(Data in this exercise)

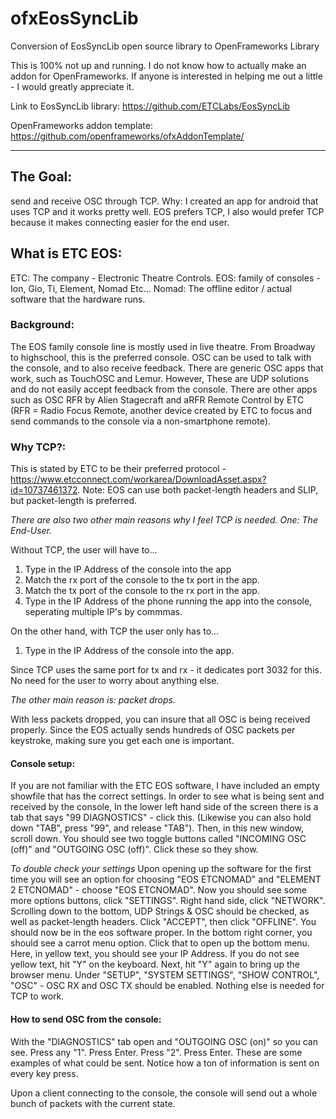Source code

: # ofxEosSyncLib
Conversion of EosSyncLib open source library to OpenFrameworks Library

This is 100% not up and running. I do not know how to actually make an addon for OpenFrameworks. If anyone is interested in helping me out a little - I would greatly appreciate it.

Link to EosSyncLib library: https://github.com/ETCLabs/EosSyncLib

OpenFrameworks addon template: https://github.com/openframeworks/ofxAddonTemplate/

----

## The Goal: 
send and receive OSC through TCP. Why: I created an app for android that uses TCP and it works pretty well. EOS prefers TCP, I also would prefer TCP because it makes connecting easier for the end user.

## What is ETC EOS: 
ETC: The company - Electronic Theatre Controls. 
EOS: family of consoles - Ion, Gio, Ti, Element, Nomad Etc...
Nomad: The offline editor / actual software that the hardware runs.

### Background:
The EOS family console line is mostly used in live theatre. From Broadway to highschool, this is the preferred console. OSC can be used to talk with the console, and to also receive feedback. There are generic OSC apps that work, such as TouchOSC and Lemur. However, These are UDP solutions and do not easily accept feedback from the console. There are other apps such as OSC RFR by Alien Stagecraft and aRFR Remote Control by ETC (RFR = Radio Focus Remote, another device created by ETC to focus and send commands to the console via a non-smartphone remote).

### Why TCP?:
This is stated by ETC to be their preferred protocol - https://www.etcconnect.com/workarea/DownloadAsset.aspx?id=10737461372.
Note: EOS can use both packet-length headers and SLIP, but packet-length is preferred.

*There are also two other main reasons why I feel TCP is needed. One: The End-User.*

Without TCP, the user will have to...
1. Type in the IP Address of the console into the app
2. Match the rx port of the console to the tx port in the app.
3. Match the tx port of the console to the rx port in the app.
4. Type in the IP Address of the phone running the app into the console, seperating multiple IP's by commmas.

On the other hand, with TCP the user only has to...
1. Type in the IP Address of the console into the app.

Since TCP uses the same port for tx and rx - it dedicates port 3032 for this. No need for the user to worry about anything else.


*The other main reason is: packet drops.*

With less packets dropped, you can insure that all OSC is being received properly. Since the EOS actually sends hundreds of OSC packets per keystroke, making sure you get each one is important.

#### Console setup:
If you are not familiar with the ETC EOS software, I have included an empty showfile that has the correct settings. In order to see what is being sent and received by the console, In the lower left hand side of the screen there is a tab that says "99 DIAGNOSTICS" - click this. (Likewise you can also hold down "TAB", press "99", and release "TAB"). Then, in this new window, scroll down. You should see two toggle buttons called "INCOMING OSC (off)" and "OUTGOING OSC (off)". Click these so they show.

*To double check your settings*
Upon opening up the software for the first time you will see an option for choosing "EOS ETCNOMAD" and "ELEMENT 2 ETCNOMAD" - choose "EOS ETCNOMAD". Now you should see some more options buttons, click "SETTINGS". Right hand side, click "NETWORK". Scrolling down to the bottom, UDP Strings & OSC should be checked, as well as packet-length headers. Click "ACCEPT", then click "OFFLINE". You should now be in the eos software proper. In the bottom right corner, you should see a carrot menu option. Click that to open up the bottom menu. Here, in yellow text, you should see your IP Address. If you do not see yellow text, hit "Y" on the keyboard. Next, hit "Y" again to bring up the browser menu. Under "SETUP", "SYSTEM SETTINGS", "SHOW CONTROL", "OSC" - OSC RX and OSC TX should be enabled. Nothing else is needed for TCP to work.


#### How to send OSC from the console:

With the "DIAGNOSTICS" tab open and "OUTGOING OSC (on)" so you can see. Press any "1". Press Enter. Press "2". Press Enter. These are some examples of what could be sent. Notice how a ton of information is sent on every key press.

Upon a client connecting to the console, the console will send out a whole bunch of packets with the current state.
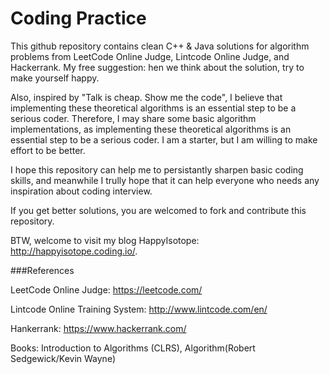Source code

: <h1>Coding Practice<br></h1>

This github repository contains clean C++ & Java solutions for algorithm problems from LeetCode Online Judge, Lintcode Online Judge, and Hackerrank. My free suggestion: hen we think about the solution, try to make yourself happy. 

Also, inspired by "Talk is cheap. Show me the code", I believe that implementing these theoretical algorithms is an essential step to be a serious coder. Therefore, I may share some basic algorithm implementations, as implementing these theoretical algorithms is an essential step to be a serious coder.  I am a starter, but I am willing to make effort to be better.

I hope this repository can help me to persistantly sharpen basic coding skills, and meanwhile I trully hope that it can help everyone who needs any inspiration about coding interview.  

If you get better solutions, you are welcomed to fork and contribute this repository. 

BTW, welcome to visit my blog HappyIsotope: http://happyisotope.coding.io/.

###References

LeetCode Online Judge: https://leetcode.com/

Lintcode Online Training System: http://www.lintcode.com/en/

Hankerrank: https://www.hackerrank.com/

Books: Introduction to Algorithms (CLRS), Algorithm(Robert Sedgewick/Kevin Wayne)
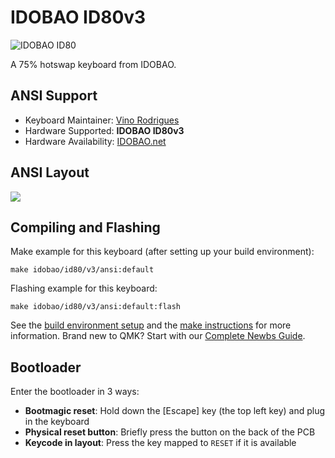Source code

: # IDOBAO ID80v3

![IDOBAO ID80](https://i.imgur.com/977ENjp.png)

A 75% hotswap keyboard from IDOBAO.

## ANSI Support

* Keyboard Maintainer: [Vino Rodrigues](https://github.com/vinorodrigues)
* Hardware Supported: **IDOBAO ID80v3**
* Hardware Availability: [IDOBAO.net](https://idobao.net/search?type=product&q=id80*)

## ANSI Layout

![](https://idobao.github.io/kle/idobao-id80.png)

## Compiling and Flashing

Make example for this keyboard (after setting up your build environment):

    make idobao/id80/v3/ansi:default

Flashing example for this keyboard:

    make idobao/id80/v3/ansi:default:flash

See the [build environment setup](https://docs.qmk.fm/#/getting_started_build_tools) and the [make instructions](https://docs.qmk.fm/#/getting_started_make_guide) for more information.
Brand new to QMK? Start with our [Complete Newbs Guide](https://docs.qmk.fm/#/newbs).

## Bootloader

Enter the bootloader in 3 ways:

* **Bootmagic reset**: Hold down the [Escape] key (the top left key) and plug in the keyboard
* **Physical reset button**: Briefly press the button on the back of the PCB
* **Keycode in layout**: Press the key mapped to `RESET`  if it is available
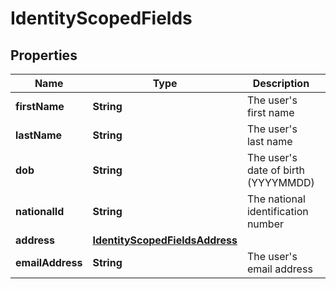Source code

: 

# IdentityScopedFields

## Properties

Name | Type | Description | Notes
------------ | ------------- | ------------- | -------------
**firstName** | **String** | The user&#39;s first name |  [optional]
**lastName** | **String** | The user&#39;s last name |  [optional]
**dob** | **String** | The user&#39;s date of birth (YYYYMMDD) |  [optional]
**nationalId** | **String** | The national identification number |  [optional]
**address** | [**IdentityScopedFieldsAddress**](IdentityScopedFieldsAddress.md) |  |  [optional]
**emailAddress** | **String** | The user&#39;s email address |  [optional]



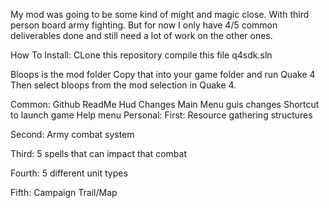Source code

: My mod was going to be some kind of might and magic close. With third person board army fighting.
But for now I only have 4/5 common deliverables done and still need a lot of work on the other ones.

How To Install:
CLone this repository
compile this file 
q4sdk.sln 

Bloops is the mod folder
Copy that into your game folder and run Quake 4
Then select bloops from the mod selection in Quake 4.

Common:
Github ReadMe
Hud Changes
Main Menu guis changes
Shortcut to launch game
Help menu
Personal:
First: Resource gathering structures

Second: Army combat system

Third: 5 spells that can impact that combat

Fourth: 5 different unit types

Fifth: Campaign Trail/Map
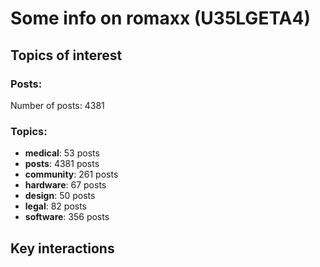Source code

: # Some info on romaxx (U35LGETA4)


## Topics of interest

### Posts: 

Number of posts: 4381

### Topics:

* __medical__: 53 posts
* __posts__: 4381 posts
* __community__: 261 posts
* __hardware__: 67 posts
* __design__: 50 posts
* __legal__: 82 posts
* __software__: 356 posts

## Key interactions 

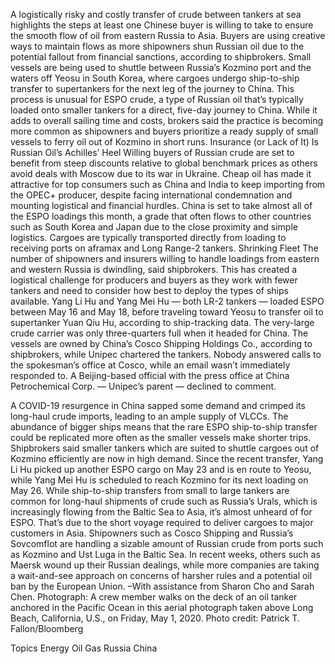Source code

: A logistically risky and costly transfer of crude between tankers at sea highlights the steps at least one Chinese buyer is willing to take to ensure the smooth flow of oil from eastern Russia to Asia.
Buyers are using creative ways to maintain flows as more shipowners shun Russian oil due to the potential fallout from financial sanctions, according to shipbrokers. Small vessels are being used to shuttle between Russia’s Kozmino port and the waters off Yeosu in South Korea, where cargoes undergo ship-to-ship transfer to supertankers for the next leg of the journey to China.
This process is unusual for ESPO crude, a type of Russian oil that’s typically loaded onto smaller tankers for a direct, five-day journey to China. While it adds to overall sailing time and costs, brokers said the practice is becoming more common as shipowners and buyers prioritize a ready supply of small vessels to ferry oil out of Kozmino in short runs.
Insurance (or Lack of It) Is Russian Oil’s Achilles’ Heel
Willing buyers of Russian crude are set to benefit from steep discounts relative to global benchmark prices as others avoid deals with Moscow due to its war in Ukraine. Cheap oil has made it attractive for top consumers such as China and India to keep importing from the OPEC+ producer, despite facing international condemnation and mounting logistical and financial hurdles.
China is set to take almost all of the ESPO loadings this month, a grade that often flows to other countries such as South Korea and Japan due to the close proximity and simple logistics. Cargoes are typically transported directly from loading to receiving ports on aframax and Long Range-2 tankers.
Shrinking Fleet
The number of shipowners and insurers willing to handle loadings from eastern and western Russia is dwindling, said shipbrokers. This has created a logistical challenge for producers and buyers as they work with fewer tankers and need to consider how best to deploy the types of ships available.
Yang Li Hu and Yang Mei Hu — both LR-2 tankers — loaded ESPO between May 16 and May 18, before traveling toward Yeosu to transfer oil to supertanker Yuan Qiu Hu, according to ship-tracking data. The very-large crude carrier was only three-quarters full when it headed for China.
The vessels are owned by China’s Cosco Shipping Holdings Co., according to shipbrokers, while Unipec chartered the tankers. Nobody answered calls to the spokesman’s office at Cosco, while an email wasn’t immediately responded to. A Beijing-based official with the press office at China Petrochemical Corp. — Unipec’s parent — declined to comment.

A COVID-19 resurgence in China sapped some demand and crimped its long-haul crude imports, leading to an ample supply of VLCCs. The abundance of bigger ships means that the rare ESPO ship-to-ship transfer could be replicated more often as the smaller vessels make shorter trips.
Shipbrokers said smaller tankers which are suited to shuttle cargoes out of Kozmino efficiently are now in high demand. Since the recent transfer, Yang Li Hu picked up another ESPO cargo on May 23 and is en route to Yeosu, while Yang Mei Hu is scheduled to reach Kozmino for its next loading on May 26.
While ship-to-ship transfers from small to large tankers are common for long-haul shipments of crude such as Russia’s Urals, which is increasingly flowing from the Baltic Sea to Asia, it’s almost unheard of for ESPO. That’s due to the short voyage required to deliver cargoes to major customers in Asia.
Shipowners such as Cosco Shipping and Russia’s Sovcomflot are handling a sizable amount of Russian crude from ports such as Kozmino and Ust Luga in the Baltic Sea. In recent weeks, others such as Maersk wound up their Russian dealings, while more companies are taking a wait-and-see approach on concerns of harsher rules and a potential oil ban by the European Union.
–With assistance from Sharon Cho and Sarah Chen.
Photograph: A crew member walks on the deck of an oil tanker anchored in the Pacific Ocean in this aerial photograph taken above Long Beach, California, U.S., on Friday, May 1, 2020. Photo credit: Patrick T. Fallon/Bloomberg

Topics
Energy
Oil Gas
Russia
China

(End Data in this exercise)

Task » Which lines above include the word "default"? Pick them out and copy them.

Reply to the task »
    make idobao/id80/v3/ansi:default
    make idobao/id80/v3/ansi:default:flash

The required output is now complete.